For golf bettors it is difficult enough to handicap a field of the world’s best players without having to factor in an entirely unknown golf course. But that is troublesome situation facing punters this week in anticipation of the U.S. Open at Erin Hills in Wisconsin. Not only has the course – barely ten years old – never hosted a United States Open, it has never even seen a professional tournament. The only known quantity about the untested track is that it will be long – the longest U.S. Open course ever at a projected length of over 7700 yards.
Complicating pre-tournament calculation is the fact that the previous six golfing majors have all been captured by players who had never previously won a major tournament. One statistic that belies that trend is that in the last 20 years the United States Golf Association has staged its premier event at a first time venue six times and all were won by a player in the world top three. With that in mind, let’s start by looking at the current top three players in the world.
Dustin Johnson is not only the defending champion but has risen to the current unchallenged top spot in the world rankings. DJ was practically invincible in the spring until a tumble down some steps during Masters week in April. Johnson was forced to withdraw from Augusta National and has not won in the two months since. In addition to his questionable form, Johnson’s fiancee Paulina Gretzky has given birth to the couple’s second child in the days leading up to the Open. How that is impacting the preparation for this title defense is an open question. But the combination of golf’s longest layout and the game’s biggest hitter has led bookmaker Bovada to list Johnson as a +750 favorite.

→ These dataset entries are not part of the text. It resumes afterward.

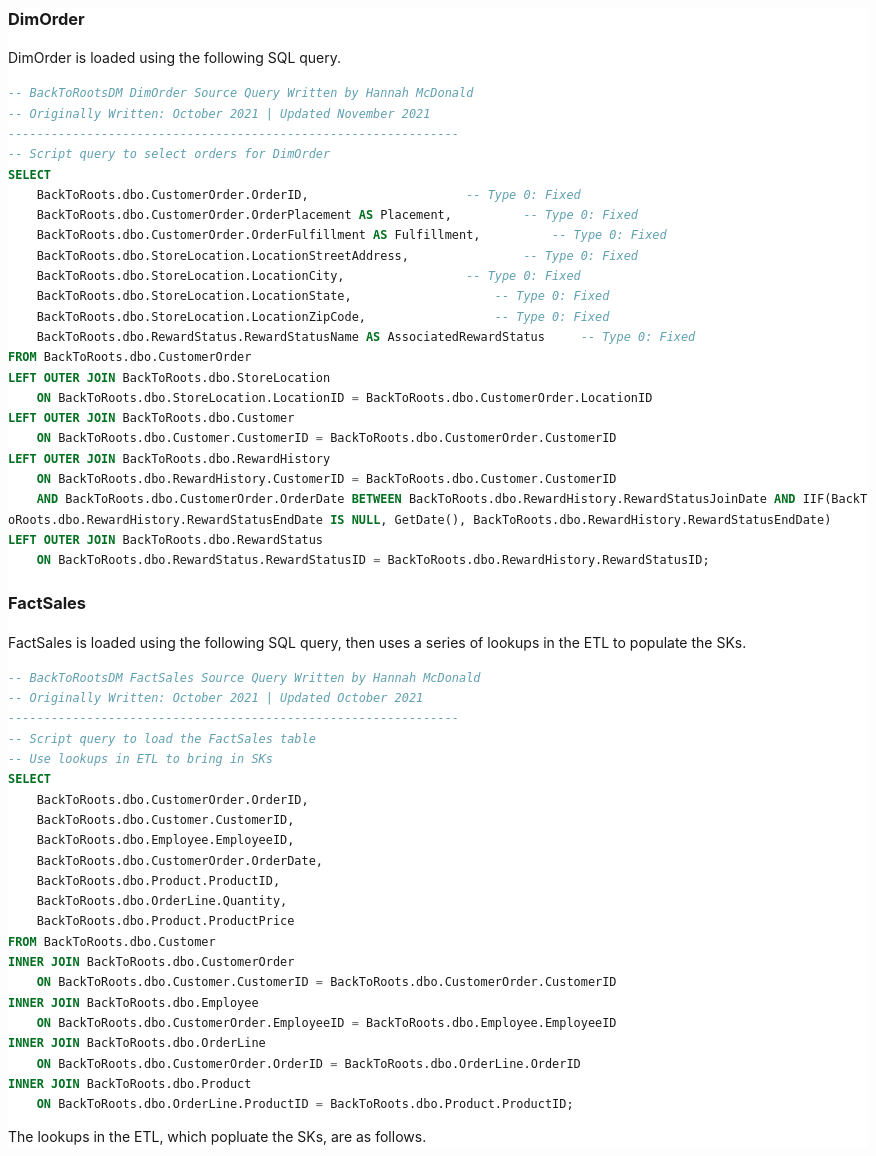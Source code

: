 ### DimOrder
DimOrder is loaded using the following SQL query.
```SQL
-- BackToRootsDM DimOrder Source Query Written by Hannah McDonald
-- Originally Written: October 2021 | Updated November 2021
---------------------------------------------------------------
-- Script query to select orders for DimOrder
SELECT
	BackToRoots.dbo.CustomerOrder.OrderID,						-- Type 0: Fixed
	BackToRoots.dbo.CustomerOrder.OrderPlacement AS Placement,			-- Type 0: Fixed
	BackToRoots.dbo.CustomerOrder.OrderFulfillment AS Fulfillment,			-- Type 0: Fixed
	BackToRoots.dbo.StoreLocation.LocationStreetAddress,				-- Type 0: Fixed
	BackToRoots.dbo.StoreLocation.LocationCity,					-- Type 0: Fixed
	BackToRoots.dbo.StoreLocation.LocationState,					-- Type 0: Fixed
	BackToRoots.dbo.StoreLocation.LocationZipCode,					-- Type 0: Fixed
	BackToRoots.dbo.RewardStatus.RewardStatusName AS AssociatedRewardStatus		-- Type 0: Fixed
FROM BackToRoots.dbo.CustomerOrder
LEFT OUTER JOIN BackToRoots.dbo.StoreLocation
	ON BackToRoots.dbo.StoreLocation.LocationID = BackToRoots.dbo.CustomerOrder.LocationID
LEFT OUTER JOIN BackToRoots.dbo.Customer
	ON BackToRoots.dbo.Customer.CustomerID = BackToRoots.dbo.CustomerOrder.CustomerID
LEFT OUTER JOIN BackToRoots.dbo.RewardHistory
	ON BackToRoots.dbo.RewardHistory.CustomerID = BackToRoots.dbo.Customer.CustomerID
	AND BackToRoots.dbo.CustomerOrder.OrderDate BETWEEN BackToRoots.dbo.RewardHistory.RewardStatusJoinDate AND IIF(BackToRoots.dbo.RewardHistory.RewardStatusEndDate IS NULL, GetDate(), BackToRoots.dbo.RewardHistory.RewardStatusEndDate)
LEFT OUTER JOIN BackToRoots.dbo.RewardStatus
	ON BackToRoots.dbo.RewardStatus.RewardStatusID = BackToRoots.dbo.RewardHistory.RewardStatusID;
```

### FactSales
FactSales is loaded using the following SQL query, then uses a series of lookups in the ETL to populate the SKs.
```SQL
-- BackToRootsDM FactSales Source Query Written by Hannah McDonald
-- Originally Written: October 2021 | Updated October 2021
---------------------------------------------------------------
-- Script query to load the FactSales table
-- Use lookups in ETL to bring in SKs
SELECT 
	BackToRoots.dbo.CustomerOrder.OrderID,
	BackToRoots.dbo.Customer.CustomerID,
	BackToRoots.dbo.Employee.EmployeeID,
	BackToRoots.dbo.CustomerOrder.OrderDate,
	BackToRoots.dbo.Product.ProductID,
	BackToRoots.dbo.OrderLine.Quantity, 
	BackToRoots.dbo.Product.ProductPrice
FROM BackToRoots.dbo.Customer 
INNER JOIN BackToRoots.dbo.CustomerOrder 
	ON BackToRoots.dbo.Customer.CustomerID = BackToRoots.dbo.CustomerOrder.CustomerID 
INNER JOIN BackToRoots.dbo.Employee 
	ON BackToRoots.dbo.CustomerOrder.EmployeeID = BackToRoots.dbo.Employee.EmployeeID 
INNER JOIN BackToRoots.dbo.OrderLine 
	ON BackToRoots.dbo.CustomerOrder.OrderID = BackToRoots.dbo.OrderLine.OrderID 
INNER JOIN BackToRoots.dbo.Product 
	ON BackToRoots.dbo.OrderLine.ProductID = BackToRoots.dbo.Product.ProductID;
```
The lookups in the ETL, which popluate the SKs, are as follows.
	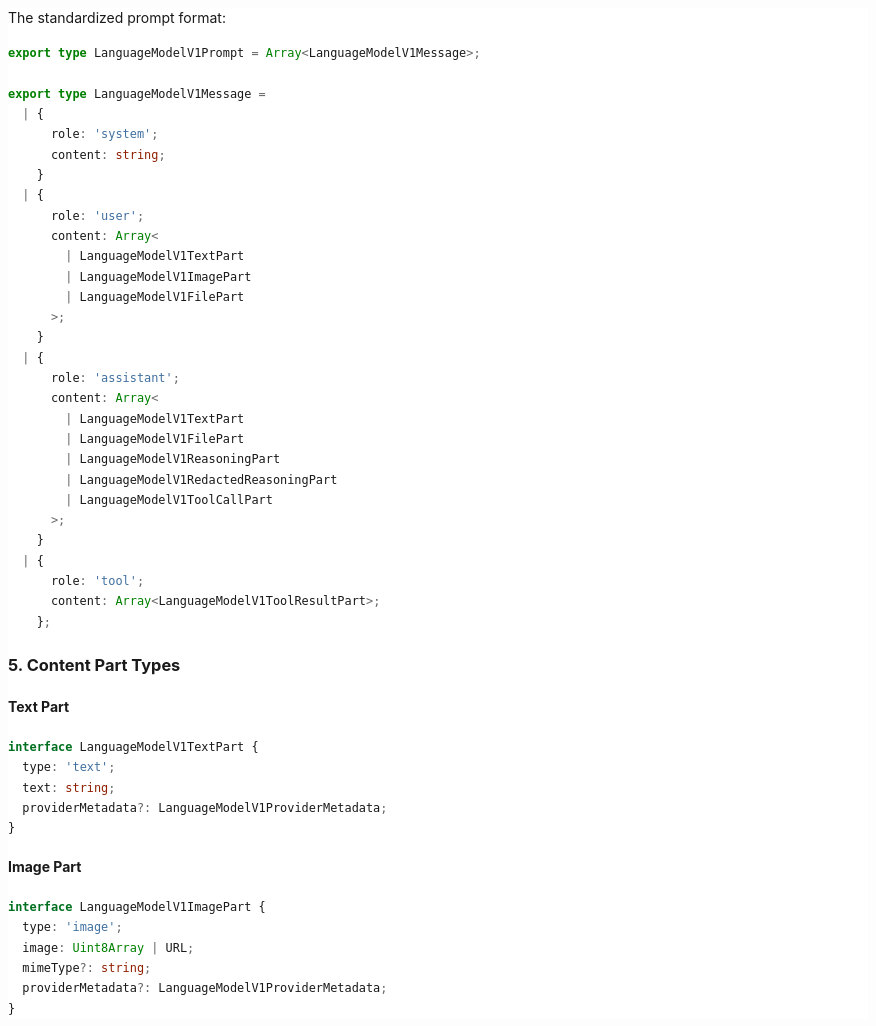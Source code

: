 The standardized prompt format:

```typescript
export type LanguageModelV1Prompt = Array<LanguageModelV1Message>;

export type LanguageModelV1Message = 
  | {
      role: 'system';
      content: string;
    }
  | {
      role: 'user';
      content: Array<
        | LanguageModelV1TextPart
        | LanguageModelV1ImagePart
        | LanguageModelV1FilePart
      >;
    }
  | {
      role: 'assistant';
      content: Array<
        | LanguageModelV1TextPart
        | LanguageModelV1FilePart
        | LanguageModelV1ReasoningPart
        | LanguageModelV1RedactedReasoningPart
        | LanguageModelV1ToolCallPart
      >;
    }
  | {
      role: 'tool';
      content: Array<LanguageModelV1ToolResultPart>;
    };
```

### 5. Content Part Types

#### Text Part
```typescript
interface LanguageModelV1TextPart {
  type: 'text';
  text: string;
  providerMetadata?: LanguageModelV1ProviderMetadata;
}
```

#### Image Part
```typescript
interface LanguageModelV1ImagePart {
  type: 'image';
  image: Uint8Array | URL;
  mimeType?: string;
  providerMetadata?: LanguageModelV1ProviderMetadata;
}
```
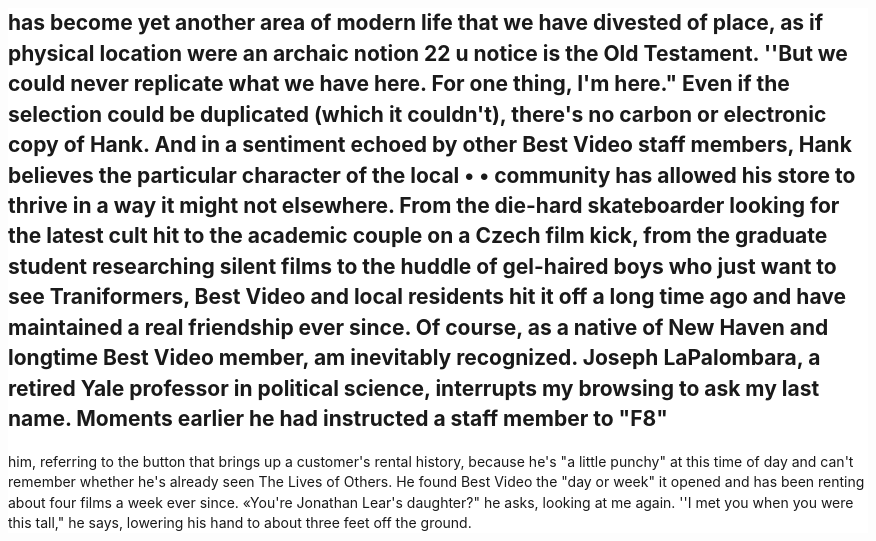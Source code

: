 has become yet another area of modern 
life that we have divested of place, as if 
physical location were an archaic notion 
22 
u 
notice is the Old Testament. ''But we could 
never replicate what we have here. For one 
thing, I'm here." Even if the selection 
could be duplicated (which it couldn't), 
there's no carbon 
or electronic 
copy 
of Hank. 
And in a sentiment echoed by other 
Best Video staff members, Hank believes 
the particular character of the local 
• • 
community has allowed his store to thrive 
in a way it might not elsewhere. From 
the die-hard skateboarder looking for 
the latest cult hit to the academic couple 
on a Czech film kick, from the graduate 
student researching silent films to the 
huddle of gel-haired boys who just want 
to see Traniformers, Best Video and local 
residents hit it off a long time ago and have 
maintained a real friendship ever since. 
Of course, as a native of New Haven 
and 
longtime 
Best 
Video 
member, 
am 
inevitably 
recognized. Joseph 
LaPalombara, a retired Yale professor in 
political science, interrupts my browsing 
to ask my last name. Moments earlier he 
had instructed a staff member to "F8" 
-
him, referring to the button that brings up 
a customer's rental history, because he's 
"a little punchy" at this time of day and 
can't remember whether he's already seen 
The Lives of Others. He found Best Video 
the "day or week" it opened and has been 
renting about four films a week ever since. 
«You're Jonathan Lear's daughter?" he 
asks, looking at me again. ''I met you when 
you were this tall," he says, lowering his 
hand to about three feet off the ground. 
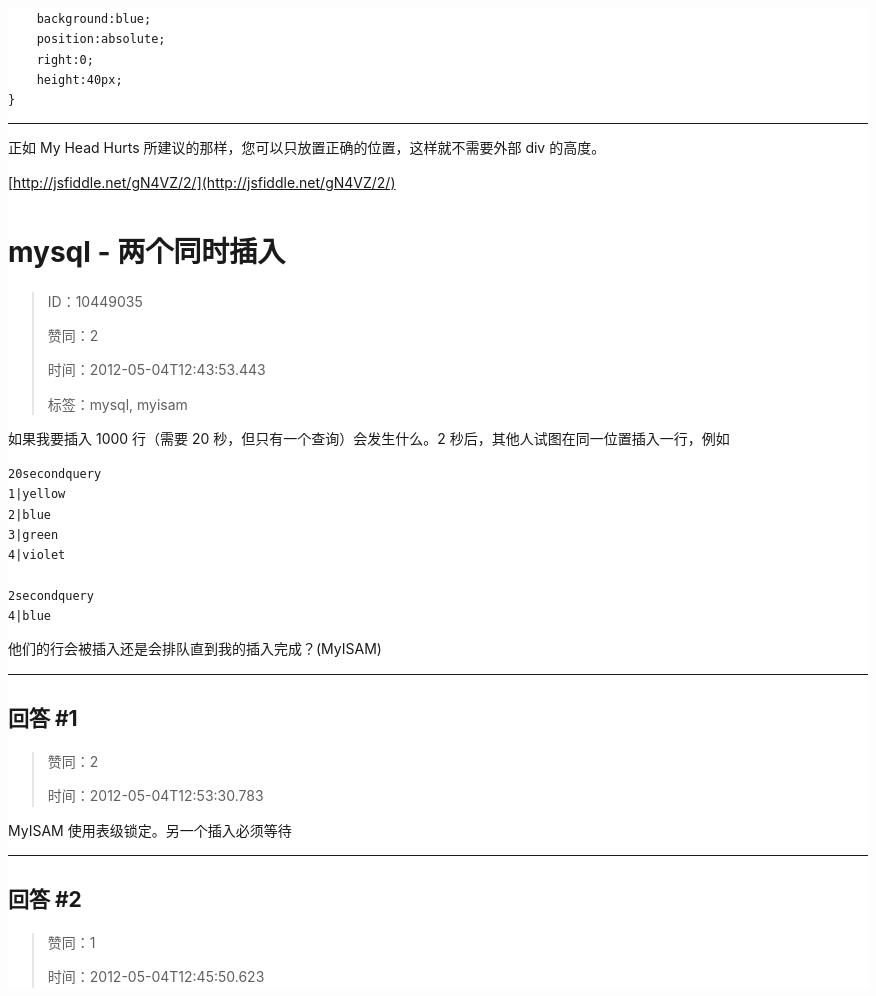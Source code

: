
 ```
    background:blue;
    position:absolute;
    right:0;
    height:40px;
}​ 
```

* * *

正如 My Head Hurts 所建议的那样，您可以只放置正确的位置，这样就不需要外部 div 的高度。

[http://jsfiddle.net/gN4VZ/2/](http://jsfiddle.net/gN4VZ/2/)

# mysql - 两个同时插入

> ID：10449035
> 
> 赞同：2
> 
> 时间：2012-05-04T12:43:53.443
> 
> 标签：mysql, myisam

如果我要插入 1000 行（需要 20 秒，但只有一个查询）会发生什么。2 秒后，其他人试图在同一位置插入一行，例如

```
20secondquery
1|yellow
2|blue
3|green
4|violet

2secondquery
4|blue 
```

他们的行会被插入还是会排队直到我的插入完成？(MyISAM)

* * *

## 回答 #1

> 赞同：2
> 
> 时间：2012-05-04T12:53:30.783

MyISAM 使用表级锁定。另一个插入必须等待

* * *

## 回答 #2

> 赞同：1
> 
> 时间：2012-05-04T12:45:50.623
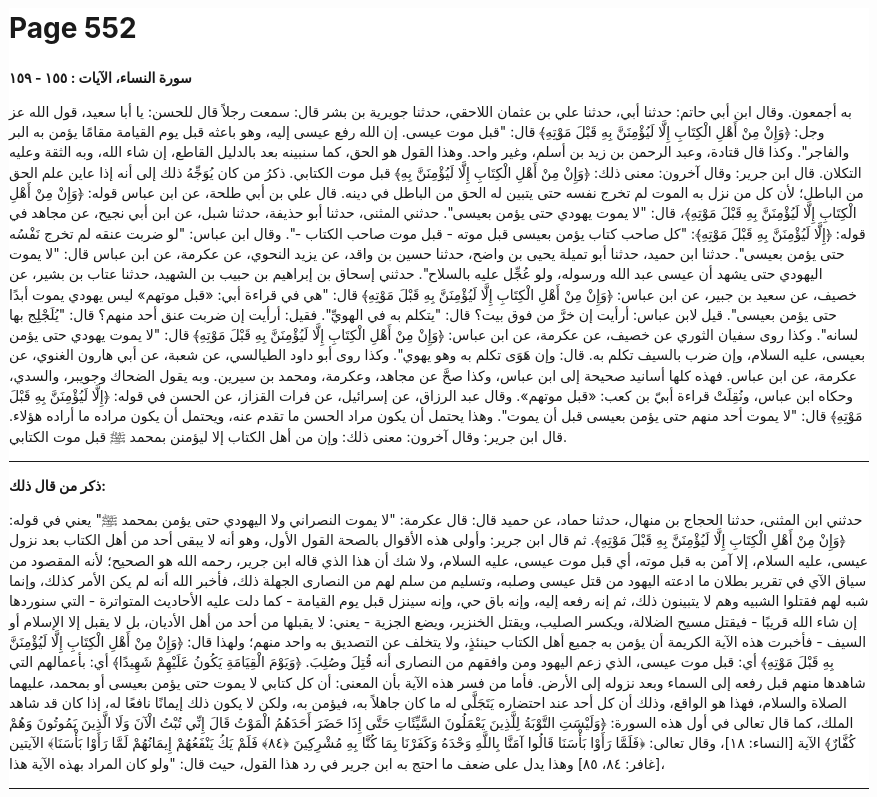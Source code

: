 
# Page 552

**سورة النساء، الآيات : ١٥٥ - ١٥٩**

به أجمعون. وقال ابن أبي حاتم: حدثنا أبي، حدثنا علي بن عثمان اللاحقي، حدثنا جويرية بن بشر قال: سمعت رجلاً قال للحسن: يا أبا سعيد، قول الله عز وجل: ﴿وَإِنْ مِنْ أَهْلِ الْكِتَابِ إِلَّا لَيُؤْمِنَنَّ بِهِ قَبْلَ مَوْتِهِ﴾ قال: "قبل موت عيسى. إن الله رفع عيسى إليه، وهو باعثه قبل يوم القيامة مقامًا يؤمن به البر والفاجر". وكذا قال قتادة، وعبد الرحمن بن زيد بن أسلم، وغير واحد. وهذا القول هو الحق، كما سنبينه بعد بالدليل القاطع، إن شاء الله، وبه الثقة وعليه التكلان. قال ابن جرير: وقال آخرون: معنى ذلك: ﴿وَإِنْ مِنْ أَهْلِ الْكِتَابِ إِلَّا لَيُؤْمِنَنَّ بِهِ﴾ قبل موت الكتابي. ذكرُ من كان يُوَجِّهُ ذلك إلى أنه إذا عاين علم الحق من الباطل؛ لأن كل من نزل به الموت لم تخرج نفسه حتى يتبين له الحق من الباطل في دينه. قال علي بن أبي طلحة، عن ابن عباس قوله: ﴿وَإِنْ مِنْ أَهْلِ الْكِتَابِ إِلَّا لَيُؤْمِنَنَّ بِهِ قَبْلَ مَوْتِهِ﴾، قال: "لا يموت يهودي حتى يؤمن بعيسى". حدثني المثنى، حدثنا أبو حذيفة، حدثنا شبل، عن ابن أبي نجيح، عن مجاهد في قوله: ﴿إِلَّا لَيُؤْمِنَنَّ بِهِ قَبْلَ مَوْتِهِ﴾: "كل صاحب كتاب يؤمن بعيسى قبل موته - قبل موت صاحب الكتاب -". وقال ابن عباس: "لو ضربت عنقه لم تخرج نَفْسُه حتى يؤمن بعيسى". حدثنا ابن حميد، حدثنا أبو تميلة يحيى بن واضح، حدثنا حسين بن واقد، عن يزيد النحوي، عن عكرمة، عن ابن عباس قال: "لا يموت اليهودي حتى يشهد أن عيسى عبد الله ورسوله، ولو عُجِّل عليه بالسلاح". حدثني إسحاق بن إبراهيم بن حبيب بن الشهيد، حدثنا عتاب بن بشير، عن خصيف، عن سعيد بن جبير، عن ابن عباس: ﴿وَإِنْ مِنْ أَهْلِ الْكِتَابِ إِلَّا لَيُؤْمِنَنَّ بِهِ قَبْلَ مَوْتِهِ﴾ قال: "هي في قراءة أبي: «قبل موتهم» ليس يهودي يموت أبدًا حتى يؤمن بعيسى". قيل لابن عباس: أرأيت إن خرَّ من فوق بيت؟ قال: "يتكلم به في الهويِّ". فقيل: أرأيت إن ضربت عنق أحد منهم؟ قال: "يُلَجْلِج بها لسانه". وكذا روى سفيان الثوري عن خصيف، عن عكرمة، عن ابن عباس: ﴿وَإِنْ مِنْ أَهْلِ الْكِتَابِ إِلَّا لَيُؤْمِنَنَّ بِهِ قَبْلَ مَوْتِهِ﴾ قال: "لا يموت يهودي حتى يؤمن بعيسى، عليه السلام، وإن ضرب بالسيف تكلم به. قال: وإن هَوَى تكلم به وهو يهوي". وكذا روى أبو داود الطيالسي، عن شعبة، عن أبي هارون الغنوي، عن عكرمة، عن ابن عباس. فهذه كلها أسانيد صحيحة إلى ابن عباس، وكذا صحَّ عن مجاهد، وعكرمة، ومحمد بن سيرين. وبه يقول الضحاك وجويبر، والسدي، وحكاه ابن عباس، ونُقِلَتْ قراءة أبيّ بن كعب: «قبل موتهم». وقال عبد الرزاق، عن إسرائيل، عن فرات القزاز، عن الحسن في قوله: ﴿إِلَّا لَيُؤْمِنَنَّ بِهِ قَبْلَ مَوْتِهِ﴾ قال: "لا يموت أحد منهم حتى يؤمن بعيسى قبل أن يموت". وهذا يحتمل أن يكون مراد الحسن ما تقدم عنه، ويحتمل أن يكون مراده ما أراده هؤلاء. قال ابن جرير: وقال آخرون: معنى ذلك: وإن من أهل الكتاب إلا ليؤمنن بمحمد ﷺ قبل موت الكتابي.

---

**ذكر من قال ذلك:**

حدثني ابن المثنى، حدثنا الحجاج بن منهال، حدثنا حماد، عن حميد قال: قال عكرمة: "لا يموت النصراني ولا اليهودي حتى يؤمن بمحمد ﷺ" يعني في قوله: ﴿وَإِنْ مِنْ أَهْلِ الْكِتَابِ إِلَّا لَيُؤْمِنَنَّ بِهِ قَبْلَ مَوْتِهِ﴾. ثم قال ابن جرير: وأولى هذه الأقوال بالصحة القول الأول، وهو أنه لا يبقى أحد من أهل الكتاب بعد نزول عيسى، عليه السلام، إلا آمن به قبل موته، أي قبل موت عيسى، عليه السلام، ولا شك أن هذا الذي قاله ابن جرير، رحمه الله هو الصحيح؛ لأنه المقصود من سياق الآي في تقرير بطلان ما ادعته اليهود من قتل عيسى وصلبه، وتسليم من سلم لهم من النصارى الجهلة ذلك، فأخبر الله أنه لم يكن الأمر كذلك، وإنما شبه لهم فقتلوا الشبيه وهم لا يتبينون ذلك، ثم إنه رفعه إليه، وإنه باق حي، وإنه سينزل قبل يوم القيامة - كما دلت عليه الأحاديث المتواترة - التي سنوردها إن شاء الله قريبًا - فيقتل مسيح الضلالة، ويكسر الصليب، ويقتل الخنزير، ويضع الجزية - يعني: لا يقبلها من أحد من أهل الأديان، بل لا يقبل إلا الإسلام أو السيف - فأخبرت هذه الآية الكريمة أن يؤمن به جميع أهل الكتاب حينئذٍ، ولا يتخلف عن التصديق به واحد منهم؛ ولهذا قال: ﴿وَإِنْ مِنْ أَهْلِ الْكِتَابِ إِلَّا لَيُؤْمِنَنَّ بِهِ قَبْلَ مَوْتِهِ﴾ أي: قبل موت عيسى، الذي زعم اليهود ومن وافقهم من النصارى أنه قُتِلَ وصُلِبَ. ﴿وَيَوْمَ الْقِيَامَةِ يَكُونُ عَلَيْهِمْ شَهِيدًا﴾ أي: بأعمالهم التي شاهدها منهم قبل رفعه إلى السماء وبعد نزوله إلى الأرض. فأما من فسر هذه الآية بأن المعنى: أن كل كتابي لا يموت حتى يؤمن بعيسى أو بمحمد، عليهما الصلاة والسلام، فهذا هو الواقع، وذلك أن كل أحد عند احتضاره يَتَجَلَّى له ما كان جاهلاً به، فيؤمن به، ولكن لا يكون ذلك إيمانًا نافعًا له، إذا كان قد شاهد الملك، كما قال تعالى في أول هذه السورة: ﴿وَلَيْسَتِ التَّوْبَةُ لِلَّذِينَ يَعْمَلُونَ السَّيِّئَاتِ حَتَّى إِذَا حَضَرَ أَحَدَهُمُ الْمَوْتُ قَالَ إِنِّي تُبْتُ الْآنَ وَلَا الَّذِينَ يَمُوتُونَ وَهُمْ كُفَّارٌ﴾ الآية [النساء: ١٨]، وقال تعالى: ﴿فَلَمَّا رَأَوْا بَأْسَنَا قَالُوا آمَنَّا بِاللَّهِ وَحْدَهُ وَكَفَرْنَا بِمَا كُنَّا بِهِ مُشْرِكِينَ ﴿٨٤﴾ فَلَمْ يَكُ يَنْفَعُهُمْ إِيمَانُهُمْ لَمَّا رَأَوْا بَأْسَنَا﴾ الآيتين [غافر: ٨٤، ٨٥] وهذا يدل على ضعف ما احتج به ابن جرير في رد هذا القول، حيث قال: "ولو كان المراد بهذه الآية هذا،

---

Two other former U.S. Open champions are listed as second and third choices in Rory McIlroy and Jordan Spieth. McIlroy has the length to tame Erin Hills but after blazing to the Fed-Ex Cup championship at the end of 2016, the Irish superstar has been a virtual non-entity in 2017. He has made more headlines with his wedding and nagging injuries than his golf game. McIlroy comes to Erin Hills for his first competitive rounds of golf in over a month but one thing that will play in his favor are the number of blind approach shots on the course – a feature more appealing to Europeans raised on featureless seaside links than Americans.
Spieth is as much an enigma as McIlroy to golf fans and bettors. The former world number one has seldom been near the top of the leaderboard on Sunday in 2017. Spieth does not have the length of some his chief rivals and often must rely on a putter that does seem as magical as it once was when he was winning back-to-back major championships in 2015. Spieth is one of the rare favorites in the field to have experienced Erin Hills in competition, having played in the U.S. Amateur championship here in 2011 (he made it only to the quarterfinals).
Jason Day entered the 2017 season as the world number one but he has since slipped to world number three. Day has battled injuries and been distracted by his mother’s medical problems and is playing through a lackluster season. A backer of the Australian longballer can say he checks off both handicapping boxes – a non-winner of the U.S. Open to continue that trend and a current top three player to keep that streak alive. If he raises the winner’s trophy in Wisconsin on Father’s Day he will reward backers at +1400.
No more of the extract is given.